The Act of Killing kuvvetini ne konusundan ne de yönetmenin kurgu ile ifade etme başarısından alıyor; etki, bin kişiden fazla insanı öldürdüğü söylenen Anwar Congo'nun simülasyon yoluyla kendisi ile yüzleşerek yaşadığı dönüşüm ile oluşuyor. Renkli gömleği ve neşeli gülüşleriyle, kurbanlarını nasıl öldürdüğünü kıyım avlusunda kameralara yeniden canlandıran Anwar, kurmaca için kendisinin de işkence sandalyesine oturtulmasının ve tüm diğer canlandırma süreçlerinin ardından yine aynı avluya, bu kez geçmişte de olduğu gibi daha koyu renkli ve resmî kıyafetlerle geliyor ve bu kez neşeyle bir canlandırma daha yapmak yerine, histerik kusma böğürtüleri yaşıyor. Çatışmayı canlandırmak üzere kullanılan çocukların çekim sonlanmasına rağmen ağlamayı durduramayışlarının gerçeği kurmaca ile bir kılmasına paralel bir şekilde, Anwar da kendi kurmaca işkencesini torunlarıyla birlikte izleyişinin ardından artık geçmişte bıraktığı ölü ve açık gözler tarafından daha sıkı kovalanıyor.

Joshua Oppenheimer, 2012

Zamanında komünistler tarafından yasaklanmaya çalışılan Hollywood filmleri Anwar'ın ilhamı; sinemadan mutlu bir şekilde çıktıktan sonra gerçekleştirdiği infazlar onun için güzel anılar, öldürme biçimleriyle zaten başlı başına bu filmlere birer saygı duruşu. Nasıl ki gangsterlerin (free men) seçmene rüşvet verip seçilerek haraç toplama yetkisine kavuştuğu sistem bir demokrasi, bu filmler de özgür adamlar için mutluluk ve yol haritası sağlayan birer kutsal kitap. Ne de olsa esas dinleri, üst üste altı kişinin menisini yutmuş bir kadından zevkle bahsettikten hemen sonra yapılan toplu dua ile icra edilen bir araç.

Müslümanların komünist infazını konu alan bir film, tarihi elbette arka plâna "halal" damgalı McDonalds'ı alarak bildirir.
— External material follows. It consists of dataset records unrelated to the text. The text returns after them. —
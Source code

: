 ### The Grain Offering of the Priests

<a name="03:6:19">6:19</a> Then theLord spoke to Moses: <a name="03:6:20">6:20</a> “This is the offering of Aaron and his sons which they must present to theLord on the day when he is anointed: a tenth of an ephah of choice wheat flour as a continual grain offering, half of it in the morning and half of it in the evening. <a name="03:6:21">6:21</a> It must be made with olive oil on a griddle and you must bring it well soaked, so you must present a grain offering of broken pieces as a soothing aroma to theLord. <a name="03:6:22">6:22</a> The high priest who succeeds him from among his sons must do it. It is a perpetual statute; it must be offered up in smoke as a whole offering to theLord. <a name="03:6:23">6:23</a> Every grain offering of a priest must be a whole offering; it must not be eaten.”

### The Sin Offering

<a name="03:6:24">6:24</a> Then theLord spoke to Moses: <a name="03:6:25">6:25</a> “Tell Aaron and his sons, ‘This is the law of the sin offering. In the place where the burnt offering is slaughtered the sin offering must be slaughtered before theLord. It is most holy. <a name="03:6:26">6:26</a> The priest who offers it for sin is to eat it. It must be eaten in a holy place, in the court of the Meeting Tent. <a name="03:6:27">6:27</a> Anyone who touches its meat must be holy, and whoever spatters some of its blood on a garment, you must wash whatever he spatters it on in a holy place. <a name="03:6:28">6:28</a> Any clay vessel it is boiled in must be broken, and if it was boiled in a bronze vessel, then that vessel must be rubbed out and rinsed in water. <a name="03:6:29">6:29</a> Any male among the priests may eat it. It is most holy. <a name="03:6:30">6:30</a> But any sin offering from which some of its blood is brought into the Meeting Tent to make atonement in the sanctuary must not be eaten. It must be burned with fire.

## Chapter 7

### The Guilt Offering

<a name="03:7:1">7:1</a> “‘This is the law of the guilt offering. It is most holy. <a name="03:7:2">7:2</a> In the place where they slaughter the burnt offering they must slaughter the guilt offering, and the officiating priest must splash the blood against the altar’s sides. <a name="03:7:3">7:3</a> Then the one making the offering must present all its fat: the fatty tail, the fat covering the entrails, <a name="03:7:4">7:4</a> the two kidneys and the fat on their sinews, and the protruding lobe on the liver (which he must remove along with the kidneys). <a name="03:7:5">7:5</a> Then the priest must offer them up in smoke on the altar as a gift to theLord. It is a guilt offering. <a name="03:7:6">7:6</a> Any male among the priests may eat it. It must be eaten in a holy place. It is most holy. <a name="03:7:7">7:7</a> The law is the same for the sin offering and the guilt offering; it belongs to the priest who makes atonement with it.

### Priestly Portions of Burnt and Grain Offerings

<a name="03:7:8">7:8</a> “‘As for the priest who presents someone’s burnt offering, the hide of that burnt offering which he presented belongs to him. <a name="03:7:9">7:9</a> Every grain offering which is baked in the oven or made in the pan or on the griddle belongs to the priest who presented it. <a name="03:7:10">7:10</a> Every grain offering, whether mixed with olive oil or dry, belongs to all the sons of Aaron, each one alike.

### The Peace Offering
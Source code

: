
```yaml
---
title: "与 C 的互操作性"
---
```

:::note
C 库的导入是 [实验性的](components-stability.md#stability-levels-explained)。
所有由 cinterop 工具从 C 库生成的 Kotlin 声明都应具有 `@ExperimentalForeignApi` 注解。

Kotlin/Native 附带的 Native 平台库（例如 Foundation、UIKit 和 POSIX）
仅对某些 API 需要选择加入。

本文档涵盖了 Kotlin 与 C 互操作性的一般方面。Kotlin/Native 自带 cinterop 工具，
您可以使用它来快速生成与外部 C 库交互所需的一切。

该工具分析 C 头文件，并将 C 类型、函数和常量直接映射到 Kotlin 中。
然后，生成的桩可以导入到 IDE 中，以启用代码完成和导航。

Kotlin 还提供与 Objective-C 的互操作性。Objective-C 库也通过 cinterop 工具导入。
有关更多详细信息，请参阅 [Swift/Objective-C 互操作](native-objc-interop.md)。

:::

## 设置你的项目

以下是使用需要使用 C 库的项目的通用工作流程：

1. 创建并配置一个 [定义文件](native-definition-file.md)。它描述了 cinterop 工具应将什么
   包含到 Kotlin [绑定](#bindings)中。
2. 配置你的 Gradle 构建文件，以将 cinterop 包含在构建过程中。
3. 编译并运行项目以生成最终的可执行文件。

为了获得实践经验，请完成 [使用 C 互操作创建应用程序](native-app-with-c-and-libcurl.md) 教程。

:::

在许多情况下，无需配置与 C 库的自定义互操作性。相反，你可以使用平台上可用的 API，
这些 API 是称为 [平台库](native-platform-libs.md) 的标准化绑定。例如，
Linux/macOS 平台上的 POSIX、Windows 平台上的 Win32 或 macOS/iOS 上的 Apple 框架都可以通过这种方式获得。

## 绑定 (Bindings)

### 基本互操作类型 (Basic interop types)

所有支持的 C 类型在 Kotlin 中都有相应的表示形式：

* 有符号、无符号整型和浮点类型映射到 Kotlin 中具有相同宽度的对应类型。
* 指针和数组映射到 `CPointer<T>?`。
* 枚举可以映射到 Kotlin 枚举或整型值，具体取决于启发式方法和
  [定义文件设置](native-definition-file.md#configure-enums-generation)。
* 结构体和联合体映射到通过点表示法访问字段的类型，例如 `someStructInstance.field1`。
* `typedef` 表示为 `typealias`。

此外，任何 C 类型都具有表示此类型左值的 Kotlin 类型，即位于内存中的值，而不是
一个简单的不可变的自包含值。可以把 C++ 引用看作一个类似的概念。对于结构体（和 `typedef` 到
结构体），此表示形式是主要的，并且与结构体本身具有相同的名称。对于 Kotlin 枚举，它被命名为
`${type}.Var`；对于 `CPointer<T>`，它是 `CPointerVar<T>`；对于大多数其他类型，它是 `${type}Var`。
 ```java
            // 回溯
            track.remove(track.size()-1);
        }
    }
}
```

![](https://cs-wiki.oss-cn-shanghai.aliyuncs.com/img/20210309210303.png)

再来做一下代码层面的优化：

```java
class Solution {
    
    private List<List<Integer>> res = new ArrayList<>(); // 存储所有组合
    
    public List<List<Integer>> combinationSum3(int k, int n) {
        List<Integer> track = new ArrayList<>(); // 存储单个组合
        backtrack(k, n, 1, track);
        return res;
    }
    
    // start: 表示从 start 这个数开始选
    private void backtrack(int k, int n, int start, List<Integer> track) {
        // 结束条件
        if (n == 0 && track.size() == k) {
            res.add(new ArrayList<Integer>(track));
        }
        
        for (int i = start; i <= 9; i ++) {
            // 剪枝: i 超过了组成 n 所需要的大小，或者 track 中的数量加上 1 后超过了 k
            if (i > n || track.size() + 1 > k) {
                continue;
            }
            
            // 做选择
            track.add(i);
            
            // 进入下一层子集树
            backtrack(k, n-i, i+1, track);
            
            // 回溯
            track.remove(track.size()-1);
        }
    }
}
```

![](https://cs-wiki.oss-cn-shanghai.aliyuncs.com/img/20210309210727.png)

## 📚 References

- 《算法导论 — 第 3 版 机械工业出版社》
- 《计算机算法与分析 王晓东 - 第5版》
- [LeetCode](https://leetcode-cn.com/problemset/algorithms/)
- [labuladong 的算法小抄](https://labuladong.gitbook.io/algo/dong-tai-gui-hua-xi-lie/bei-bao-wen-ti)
Yönetmenin koyulması zor mesafesi, karakterlerini karalamaya girişmek yerine onların düşüncelerini ön plâna çıkarmaya çalışırken kendisini minimal kurgu hamleleriyle ifade etmesi The Act of Killing'i yukarılara tırmandıran. İnsanlığın ortaya koyduğu vahşetleri, buna sebep veya aracı olanların iç dünyasına girmeye çalışarak anlatmak; iyi niyet pelerini takıp manipülasyona girişme gafletine düşmeden nasıl aktif rol alınabileceğini göstererek anlatmak.

The Act of Killing, sinema için yılın en önemli eseri olabilir.